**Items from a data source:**
◇ ◇ ◇ ◇ ◇ ◇ ◇

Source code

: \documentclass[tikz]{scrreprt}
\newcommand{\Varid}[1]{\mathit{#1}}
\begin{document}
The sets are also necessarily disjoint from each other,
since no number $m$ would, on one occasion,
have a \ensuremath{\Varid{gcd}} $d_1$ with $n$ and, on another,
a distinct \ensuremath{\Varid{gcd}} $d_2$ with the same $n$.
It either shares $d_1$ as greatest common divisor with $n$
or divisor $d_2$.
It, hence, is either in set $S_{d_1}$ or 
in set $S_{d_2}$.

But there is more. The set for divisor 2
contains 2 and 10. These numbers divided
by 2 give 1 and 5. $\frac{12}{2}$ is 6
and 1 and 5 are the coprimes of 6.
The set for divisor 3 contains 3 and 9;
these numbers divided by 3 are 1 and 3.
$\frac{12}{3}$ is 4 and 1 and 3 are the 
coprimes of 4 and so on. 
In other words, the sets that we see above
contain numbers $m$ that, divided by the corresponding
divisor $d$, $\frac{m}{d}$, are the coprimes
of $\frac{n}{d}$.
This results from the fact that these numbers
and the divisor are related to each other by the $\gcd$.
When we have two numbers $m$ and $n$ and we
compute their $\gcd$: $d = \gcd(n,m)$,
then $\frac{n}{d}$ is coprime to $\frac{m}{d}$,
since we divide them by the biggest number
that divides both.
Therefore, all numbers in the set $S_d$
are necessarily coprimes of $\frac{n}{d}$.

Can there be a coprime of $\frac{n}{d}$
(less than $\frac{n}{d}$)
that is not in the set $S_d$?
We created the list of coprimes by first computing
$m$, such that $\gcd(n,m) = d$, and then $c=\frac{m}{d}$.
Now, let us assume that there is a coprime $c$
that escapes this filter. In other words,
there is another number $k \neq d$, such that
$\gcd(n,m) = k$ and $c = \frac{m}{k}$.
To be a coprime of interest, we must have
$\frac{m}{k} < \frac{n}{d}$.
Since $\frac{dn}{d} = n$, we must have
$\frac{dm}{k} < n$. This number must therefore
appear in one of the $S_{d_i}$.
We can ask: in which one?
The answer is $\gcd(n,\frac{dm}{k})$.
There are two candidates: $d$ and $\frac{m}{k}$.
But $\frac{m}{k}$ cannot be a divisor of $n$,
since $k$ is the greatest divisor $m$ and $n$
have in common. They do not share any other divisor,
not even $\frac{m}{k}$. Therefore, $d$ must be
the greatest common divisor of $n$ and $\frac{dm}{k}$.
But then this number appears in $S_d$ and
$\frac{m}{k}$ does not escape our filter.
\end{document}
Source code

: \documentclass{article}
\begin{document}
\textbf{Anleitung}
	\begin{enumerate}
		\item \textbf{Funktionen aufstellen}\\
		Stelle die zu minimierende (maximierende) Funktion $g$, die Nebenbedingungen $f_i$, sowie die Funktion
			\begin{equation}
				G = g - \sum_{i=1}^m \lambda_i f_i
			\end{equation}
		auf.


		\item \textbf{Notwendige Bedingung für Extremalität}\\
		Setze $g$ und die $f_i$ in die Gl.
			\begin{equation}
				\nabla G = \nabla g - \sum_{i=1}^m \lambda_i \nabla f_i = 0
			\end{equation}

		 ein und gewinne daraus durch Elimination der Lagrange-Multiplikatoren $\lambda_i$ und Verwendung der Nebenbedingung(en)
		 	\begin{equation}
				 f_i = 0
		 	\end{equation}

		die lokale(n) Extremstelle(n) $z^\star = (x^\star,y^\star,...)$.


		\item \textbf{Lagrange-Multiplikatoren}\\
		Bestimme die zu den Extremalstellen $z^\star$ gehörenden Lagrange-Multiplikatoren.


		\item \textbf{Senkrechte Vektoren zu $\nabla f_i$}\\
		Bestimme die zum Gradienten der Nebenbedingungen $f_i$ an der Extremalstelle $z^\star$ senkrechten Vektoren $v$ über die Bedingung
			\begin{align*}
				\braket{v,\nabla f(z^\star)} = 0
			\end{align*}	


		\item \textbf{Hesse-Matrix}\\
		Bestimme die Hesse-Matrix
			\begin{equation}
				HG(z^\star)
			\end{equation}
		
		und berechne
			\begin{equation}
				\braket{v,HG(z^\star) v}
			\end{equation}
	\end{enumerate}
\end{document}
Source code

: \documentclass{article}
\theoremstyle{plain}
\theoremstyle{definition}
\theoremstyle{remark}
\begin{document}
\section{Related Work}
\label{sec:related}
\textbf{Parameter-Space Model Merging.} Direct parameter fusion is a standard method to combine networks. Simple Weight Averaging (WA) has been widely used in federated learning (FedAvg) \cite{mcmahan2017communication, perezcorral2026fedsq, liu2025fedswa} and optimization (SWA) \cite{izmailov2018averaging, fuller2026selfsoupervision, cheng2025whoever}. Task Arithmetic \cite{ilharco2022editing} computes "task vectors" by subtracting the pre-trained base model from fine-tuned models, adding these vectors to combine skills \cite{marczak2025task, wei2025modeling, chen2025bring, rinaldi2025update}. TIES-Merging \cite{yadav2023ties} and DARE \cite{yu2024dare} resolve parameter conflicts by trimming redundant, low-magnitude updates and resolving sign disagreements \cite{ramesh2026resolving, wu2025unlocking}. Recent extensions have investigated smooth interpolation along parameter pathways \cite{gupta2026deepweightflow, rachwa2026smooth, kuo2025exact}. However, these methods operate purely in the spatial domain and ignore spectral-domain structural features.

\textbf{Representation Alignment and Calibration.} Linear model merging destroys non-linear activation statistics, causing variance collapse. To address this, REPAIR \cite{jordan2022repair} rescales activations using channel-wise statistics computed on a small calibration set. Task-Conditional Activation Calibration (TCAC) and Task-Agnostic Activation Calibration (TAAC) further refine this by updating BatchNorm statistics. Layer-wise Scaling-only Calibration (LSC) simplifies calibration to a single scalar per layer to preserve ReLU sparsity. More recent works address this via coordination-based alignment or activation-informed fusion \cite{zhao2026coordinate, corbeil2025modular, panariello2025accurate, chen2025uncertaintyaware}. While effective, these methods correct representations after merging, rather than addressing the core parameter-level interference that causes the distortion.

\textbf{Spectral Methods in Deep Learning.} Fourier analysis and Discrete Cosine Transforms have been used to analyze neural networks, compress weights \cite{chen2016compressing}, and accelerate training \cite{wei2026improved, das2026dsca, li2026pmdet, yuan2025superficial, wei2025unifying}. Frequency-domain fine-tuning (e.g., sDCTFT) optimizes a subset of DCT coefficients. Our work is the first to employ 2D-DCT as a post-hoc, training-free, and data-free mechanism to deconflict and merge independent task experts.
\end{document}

◇ ◇ ◇ ◇ ◇ ◇ ◇

**ASSIGNMENT:** Please write out exactly the lines from the start of the data through the line that contains "contains 2 and 10. These numbers divided", both ends included, and nothing else.

**OUTPUT:**
Source code

: \documentclass[tikz]{scrreprt}
\newcommand{\Varid}[1]{\mathit{#1}}
\begin{document}
The sets are also necessarily disjoint from each other,
since no number $m$ would, on one occasion,
have a \ensuremath{\Varid{gcd}} $d_1$ with $n$ and, on another,
a distinct \ensuremath{\Varid{gcd}} $d_2$ with the same $n$.
It either shares $d_1$ as greatest common divisor with $n$
or divisor $d_2$.
It, hence, is either in set $S_{d_1}$ or 
in set $S_{d_2}$.

But there is more. The set for divisor 2
contains 2 and 10. These numbers divided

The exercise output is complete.